Red is my favorite color. It has been for as long as I can remember. But like many aspects of myself, red was lost somewhere in the depths of a strained marriage.
In my marital house, I was surrounded by neutral colors. Everything was brown. Brown furniture. Brown bedding. Brown walls. Even the few colors splashed within the rooms that were meant to pop - the royal blue dining room, the sage green kitchen -- seemed muted to me.
It was only natural that when my marriage ended and I moved out, the red would return. In so many ways, I didn't want to be muted anymore. So I went on a red rampage. Red sheets. Red towels. Red dishes. It didn't take long before I was surrounded in my new apartment by a color that reminded me to feel strong and confident and audacious.
That was the beginning of what I called the Red Years.
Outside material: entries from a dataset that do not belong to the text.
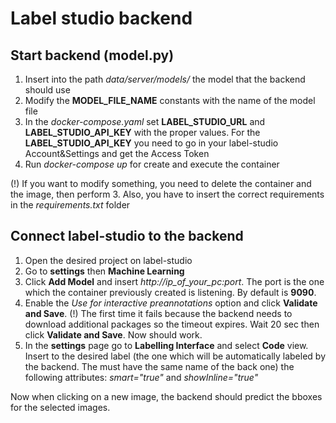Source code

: # Label studio backend

## Start backend (model.py)
1. Insert into the path *data/server/models/* the model that the backend should use
2. Modify the **MODEL_FILE_NAME** constants with the name of the model file
3. In the *docker-compose.yaml* set **LABEL_STUDIO_URL** and **LABEL_STUDIO_API_KEY** with the proper values. For the **LABEL_STUDIO_API_KEY** you need to go in your label-studio Account&Settings and get the Access Token
4. Run *docker-compose up* for create and execute the container

(!) If you want to modify something, you need to delete the container and the image, then perform 3. Also, you have to insert the correct requirements in the *requirements.txt* folder

## Connect label-studio to the backend 
1. Open the desired project on label-studio
2. Go to **settings** then **Machine Learning**
3. Click **Add Model** and insert *http://ip_of_your_pc:port*. The port is the one which the container previously created is listening. By default is **9090**.
4. Enable the *Use for interactive preannotations* option and click **Validate and Save**. (!) The first time it fails because the backend needs to download additional packages so the timeout expires. Wait 20 sec then click **Validate and Save**. Now should work. 
5. In  the **settings** page go to **Labelling Interface** and select **Code** view. Insert to the desired label (the one which will be automatically labeled by the backend. The must have the same name of the back one) the following attributes: *smart="true"* and *showInline="true"*

Now when clicking on a new image, the backend should predict the bboxes for the selected images.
The Red Years were an era of struggle and uncertainty. It was a period when I had to live hour by hour because day to day was too much. But it was also a time of discovery. I had a blank slate, a chance to start over and redefine myself, a rare opportunity to figure out who I was without the influence of a significant other.
Redefinition after a breakup goes beyond a change in perspective toward yourself. It requires redefining values to external triggers. And sometimes trying to remove significance from everyday items like a mug or a necklace or a canvas on the wall is harder than the introspection process.
When someone is a main character in your life, he's a part of virtually everything you do, say, eat, hear, own, focus on, think about. You can find that person in every nook and cranny. So what are you supposed to do when that main character disappears?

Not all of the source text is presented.